Thursday, April 29, 2010

Kingman


Here's where we've spent the last two nights: The Blake Ranch RV Park and Horse Motel, just east of Kingman, AZ. So far, we've only spotted RVs. No horses. But, we're here for another night. So, who knows?

Our original plan was to stop here for a quick overnight. But, Mother Nature had other plans. Springtime in the deserts of Arizona and California can get mighty windy. And, so it is this week. We left Camp Verde bright and fairly early (for us, anyway) in hopes of beating the wind to Kingman. And, we did OK. By the time we pulled into the horse motel shortly after noon, the desert winds were beginning to blow. Since then, we've had wind, rain and even a snowflake or two. So, all we've done is sit in this comfortable and quiet spot just off I-40. Yesterday's forecast across the deserts was 60 mph winds, so we decided to sit in our comfy spot. And, today's forecast wasn't much better, so we continued to sit and wait.

Tomorrow looks like a decent day to make the drive. The forecast is calling for gusts in and around canyons. So, the climb up and over Tehachapi could be interesting. Our big moose is up for the challenge.

Too bad the wind hasn't stopped howling since we arrived. This looks like a fun place to get out and explore.

Maybe next time.

Monday, April 26, 2010

Camp Verde

It's been a wonderful week here in Camp Verde. But, it's time for us to head out. A regional gathering of Country Coach owners is getting started in our park, and one of these luxurious big rigs is slated to take our spot tomorrow. The place is filling up, and Bullwinkle is feeling a bit intimidated. It's definitely time to roll.


One of the highlights of our stay here was our visit with Linda and Denny. We've been following their online travel journal for a couple of the 12 years these two have been on the road. When we learned they were camped in nearby Cottonwood, we just had to stop by and say "Hi!" Our visit was far too short. (Our fault!) But, it was a real treat to get to meet these RV vagabonds and see their lovely new rolling home. We look forward to meeting up with them again and spending more time getting to know each other somewhere down the road.
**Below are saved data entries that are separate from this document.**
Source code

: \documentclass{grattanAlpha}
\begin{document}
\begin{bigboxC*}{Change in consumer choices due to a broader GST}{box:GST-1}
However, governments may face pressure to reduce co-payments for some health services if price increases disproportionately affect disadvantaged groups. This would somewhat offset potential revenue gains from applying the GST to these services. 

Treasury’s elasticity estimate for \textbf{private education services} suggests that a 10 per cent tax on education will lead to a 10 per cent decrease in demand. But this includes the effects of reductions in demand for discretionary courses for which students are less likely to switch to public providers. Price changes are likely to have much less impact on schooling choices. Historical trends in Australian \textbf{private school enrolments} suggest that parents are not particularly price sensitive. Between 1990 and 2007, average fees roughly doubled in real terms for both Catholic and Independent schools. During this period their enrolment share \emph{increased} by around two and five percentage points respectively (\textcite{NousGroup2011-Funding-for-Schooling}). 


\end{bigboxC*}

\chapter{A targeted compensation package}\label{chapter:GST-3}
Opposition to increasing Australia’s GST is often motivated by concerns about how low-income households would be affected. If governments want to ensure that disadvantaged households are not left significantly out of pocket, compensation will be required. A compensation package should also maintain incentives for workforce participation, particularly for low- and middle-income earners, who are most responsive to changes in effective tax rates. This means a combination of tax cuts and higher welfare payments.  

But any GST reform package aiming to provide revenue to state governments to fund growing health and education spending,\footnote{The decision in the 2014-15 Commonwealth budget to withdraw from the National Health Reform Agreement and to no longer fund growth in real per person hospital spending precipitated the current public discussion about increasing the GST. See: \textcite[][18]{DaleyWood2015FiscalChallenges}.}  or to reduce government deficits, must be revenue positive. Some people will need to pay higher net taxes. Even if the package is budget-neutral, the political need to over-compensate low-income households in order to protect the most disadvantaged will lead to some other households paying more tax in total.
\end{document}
There is much more to see and do in the Verde Valley. And, we look forward to spending more time exploring this beautiful spot the next time we pass this way.

Saturday, April 24, 2010

Jerome

High atop Cleopatra Hill on the southern edge of the Verde Valley sits Jerome. This old mining town with a rich history was once known as the "Wickedest Town in the West." The drive to Jerome is not for the faint of heart, much less a motorhome. (In fact, they're not allowed.) The road is steep, narrow and features more than a few tricky switchbacks. We did it in the Jeep, and it was definitely worth the ride.

We made the trip with Jim and Ellie, who are staying in Dead Horse State Park. We checked out the park the other day with (another) Jim and Sandie and thought it was very nice. After stopping by to pick up Jim and Ellie this morning, we have Dead Horse at the top of our list of places to stay when we pass this way again. It was great to meet these fellow travelers and spend a fun day getting to know them. They're standing in front of the oldest buildings in Jerome: the old city jail. There's not much to it today, but according to a local that passed our way it survived a fire or two and a tumble down the hill to the spot where it now sits.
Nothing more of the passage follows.